I got too distracted with the vsmisms in my own renderer
!remindme 9.5 hours whip jaker back onto track
Alright deccer, I'll remind you about whip jaker back onto track in 9 hours and 30 minutes. ID: 67610452
dogjiffalternativeversion.gif comes to mind
!remindme 10 hours write dynamic object invalidation mask
Alright m_saky, I'll remind you about write dynamic object invalidation mask in 10 hours. ID: 67610485
doggos' eyes are the best
lol
we need some pictures of nice, c r i s p shadows for the VSM article header still
or not lmao. I'm not too opposed to having the first pictures be commonly-encountered shadow mapping artifacts
I wrote some more stuff at the end of the article
I dunno, the timelines are all wack now 😭
Oh uhhh I thought the ones I sent were all you needed
The two screenshots with timestamps that is
And then I forgor
What exactly is required of me?
I'll do it first thing tomorrow, sorry for my recent inactivity, uni is taking it's toll
just checking because the conversation all of a sudden stopped here
and there was no "ALL STUFF SENT, REVIEWT, WE GOOD"

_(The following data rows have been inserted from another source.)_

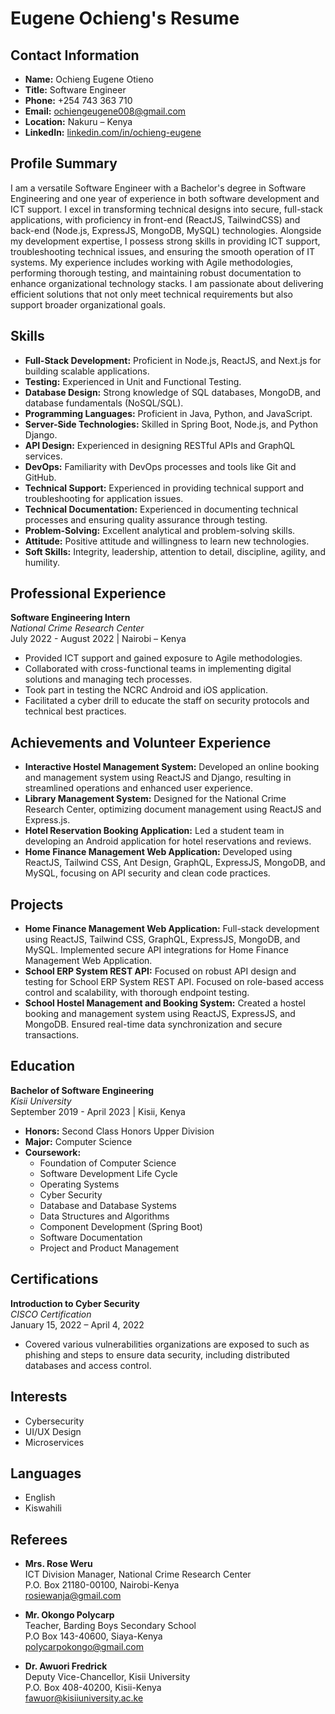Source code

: # Eugene Ochieng's Resume

## Contact Information
- **Name:** Ochieng Eugene Otieno
- **Title:** Software Engineer
- **Phone:** +254 743 363 710
- **Email:** [ochiengeugene008@gmail.com](mailto:ochiengeugene008@gmail.com)
- **Location:** Nakuru – Kenya
- **LinkedIn:** [linkedin.com/in/ochieng-eugene](https://linkedin.com/in/ochieng-eugene)

## Profile Summary
I am a versatile Software Engineer with a Bachelor's degree in Software Engineering and one year of experience in both software development and ICT support. I excel in transforming technical designs into secure, full-stack applications, with proficiency in front-end (ReactJS, TailwindCSS) and back-end (Node.js, ExpressJS, MongoDB, MySQL) technologies. Alongside my development expertise, I possess strong skills in providing ICT support, troubleshooting technical issues, and ensuring the smooth operation of IT systems. My experience includes working with Agile methodologies, performing thorough testing, and maintaining robust documentation to enhance organizational technology stacks. I am passionate about delivering efficient solutions that not only meet technical requirements but also support broader organizational goals.

## Skills
- **Full-Stack Development:** Proficient in Node.js, ReactJS, and Next.js for building scalable applications.
- **Testing:** Experienced in Unit and Functional Testing.
- **Database Design:** Strong knowledge of SQL databases, MongoDB, and database fundamentals (NoSQL/SQL).
- **Programming Languages:** Proficient in Java, Python, and JavaScript.
- **Server-Side Technologies:** Skilled in Spring Boot, Node.js, and Python Django.
- **API Design:** Experienced in designing RESTful APIs and GraphQL services.
- **DevOps:** Familiarity with DevOps processes and tools like Git and GitHub.
- **Technical Support:** Experienced in providing technical support and troubleshooting for application issues.
- **Technical Documentation:** Experienced in documenting technical processes and ensuring quality assurance through testing.
- **Problem-Solving:** Excellent analytical and problem-solving skills.
- **Attitude:** Positive attitude and willingness to learn new technologies.
- **Soft Skills:** Integrity, leadership, attention to detail, discipline, agility, and humility.

## Professional Experience

**Software Engineering Intern**  
*National Crime Research Center*  
July 2022 - August 2022 | Nairobi – Kenya
- Provided ICT support and gained exposure to Agile methodologies.
- Collaborated with cross-functional teams in implementing digital solutions and managing tech processes.
- Took part in testing the NCRC Android and iOS application.
- Facilitated a cyber drill to educate the staff on security protocols and technical best practices.

## Achievements and Volunteer Experience
- **Interactive Hostel Management System:** Developed an online booking and management system using ReactJS and Django, resulting in streamlined operations and enhanced user experience.
- **Library Management System:** Designed for the National Crime Research Center, optimizing document management using ReactJS and Express.js.
- **Hotel Reservation Booking Application:** Led a student team in developing an Android application for hotel reservations and reviews.
- **Home Finance Management Web Application:** Developed using ReactJS, Tailwind CSS, Ant Design, GraphQL, ExpressJS, MongoDB, and MySQL, focusing on API security and clean code practices.

## Projects
- **Home Finance Management Web Application:** Full-stack development using ReactJS, Tailwind CSS, GraphQL, ExpressJS, MongoDB, and MySQL. Implemented secure API integrations for Home Finance Management Web Application.
- **School ERP System REST API:** Focused on robust API design and testing for School ERP System REST API. Focused on role-based access control and scalability, with thorough endpoint testing.
- **School Hostel Management and Booking System:** Created a hostel booking and management system using ReactJS, ExpressJS, and MongoDB. Ensured real-time data synchronization and secure transactions.

## Education
**Bachelor of Software Engineering**  
*Kisii University*  
September 2019 - April 2023 | Kisii, Kenya
- **Honors:** Second Class Honors Upper Division
- **Major:** Computer Science
- **Coursework:**
    - Foundation of Computer Science
    - Software Development Life Cycle
    - Operating Systems
    - Cyber Security
    - Database and Database Systems
    - Data Structures and Algorithms
    - Component Development (Spring Boot)
    - Software Documentation
    - Project and Product Management

## Certifications
**Introduction to Cyber Security**  
*CISCO Certification*  
January 15, 2022 – April 4, 2022
- Covered various vulnerabilities organizations are exposed to such as phishing and steps to ensure data security, including distributed databases and access control.

## Interests
- Cybersecurity
- UI/UX Design
- Microservices

## Languages
- English
- Kiswahili

## Referees
- **Mrs. Rose Weru**  
  ICT Division Manager, National Crime Research Center  
  P.O. Box 21180-00100, Nairobi-Kenya  
  [rosiewanja@gmail.com](mailto:rosiewanja@gmail.com)

- **Mr. Okongo Polycarp**  
  Teacher, Barding Boys Secondary School  
  P.O Box 143-40600, Siaya-Kenya  
  [polycarpokongo@gmail.com](mailto:polycarpokongo@gmail.com)

- **Dr. Awuori Fredrick**  
  Deputy Vice-Chancellor, Kisii University  
  P.O. Box 408-40200, Kisii-Kenya  
  [fawuor@kisiiuniversity.ac.ke](mailto:fawuor@kisiiuniversity.ac.ke)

I've still been checking the main article each day - no reviews yet ☹️
ah its wolfgangs turn now?
Since it's our first (and only
) feedback it's kinda important for us
Ye
me rn
I've been mainly fixing Tido bugs over the evenings, so that it doesn't crash on every second user action
And is actually presentable
the crashes are the spice
Half of the bugs were yours mister Bingus
And I'm not even taking into account that you tried to gaslight me into adding some arcane swapchain extension to fix them
It's fine, he is a slow learner, but he does learn
(ily Patrick don't hurt me please)
I must have dementia
when did you send that
hahahaha
nearlz worked
i will kiss zou
Here
hte day saky leaves me is when i end my minecraft world
@hazy steppe can you pin so I don't forget again 
#1168692074447642664 message
The day you write a coherent sentence is the day I cry with happiness
Hehehe yeah I know
i have a broken word quota to achieve
Parsing your sentences has been a worthy investment of my skill points
Btw Jaker it should be noted that the "mark required pages pass" heavily depends on the page size (128x128) in those measurements
It almost doubles when making pages smaller
Not sure if it's relevant, but just so that you know
damn maybe we should do benchmarks for a few more vsm/page size combinations
small/large page and small/large vsm maybe (so just four total)?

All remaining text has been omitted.